As I said, Professor Fryer comes in for some scrutiny in the article.
Fryer now employs seven full-time “project managers,” mostly recent college alums, and works with dozens of others. The students, generally recent college graduates like David Toniatti, each manage a research project, from designing the methodology to collecting the data and running the numbers. Fryer writes the final papers, for which he is accorded primary authorship. “It’s him casting a vision, us working through the details, and him correcting it,” Toniatti says. “Everyone can run the regression; it’s really the idea that counts.”
The article raises some important questions--though I disagree with a lot of what the author has to say about the appropriate use of research assistants. The author at one point acknowledges that heavy reliance upon research assistants is appropriate in certain areas: "Different fields have different customs; what wouldn’t raise an eyebrow in the economics department might raise havoc in English." But then she goes on to pose a critical question for post-tenure scholars--not just at the super elite schools like Harvard, but at many places. She asks should faculty "simply churn out the one or two serious books necessary to get tenure, and then ignore the writing of such books to focus on opportunities that bring more exposure and money? After all, writing scholarly tomes is probably the least glamorous and least lucrative of the many opportunities open to a Harvard professor, and thus one of the easiest to either outsource or abandon." I would not say that writing serious scholarly books is one of the least glamorous (though it may very well be one of the least lucrative) opportunities available to a tenured professor. In fact, one of the great pleasures of my life is sitting down and writing serious scholarship. Wish I did more of it!

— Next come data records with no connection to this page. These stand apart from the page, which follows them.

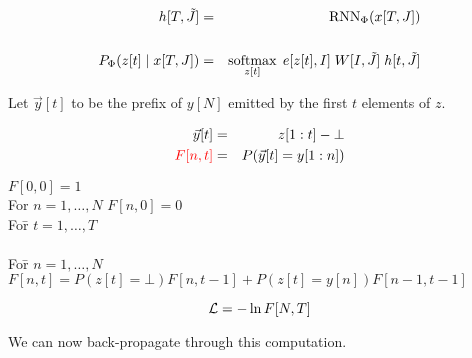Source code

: {\begin{eqnarray*}
  h[T,\tilde{J}] & = & \mathrm{RNN}_\Phi(x[T,J]) \\
  \\
  P_\Phi(z[t]\;|\;x[T,J]) & = & \operatorname*{softmax}_{z[t]} \;e[z[t],I]\;W[I,\tilde{J}]\;h[t,\tilde{J}]
\end{eqnarray*}


Let $\vec{y}[t]$ to be the prefix of $y[N]$ emitted by the first $t$ elements of $z$.

\begin{eqnarray*}
  \vec{y}[t] & = & z[1:t] -\bot \\
  {\color{red} F[n,t]} & = & P(\vec{y}[t] = y[1:n])
\end{eqnarray*}

\vfill
\begin{tabbing}
  {\color{red} $F[0,0] = 1$} \\
  For $n = 1,\ldots,N$ {\color{red} $F[n,0] = 0$} \\
  Fo\=r $t = 1,\dots,T$ \\
       \\
      \> Fo\=r $n = 1,\ldots, N$ \\
      \>     \> {\color{red} $F[n,t] = P(z[t] = \bot) F[n,t-1] + P(z[t] = y[n])F[n-1,t-1]$}
\end{tabbing}


{\color{red} $${\cal L} = - \ln F[N,T]$$}

We can now back-propagate through this computation.

}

One thing that is troublesome--and I find this every time I work with students, no matter how smart they may be--is that students just don't have the breadth of knowledge of literature, law, or writing that I'd want if I were going to rely in large parts on someone else's work. But I'm puzzled by the amount of moralizing that goes on around the practice of relying on research assistants. In this world of number crunching and case crunching and just plain on research-intensive scholarship, it's necessary to rely on the work of others. Are legal academics to be left working in a cottage industry, fashioning shoes by hand, while others use machines to mass produce Nike sneakers?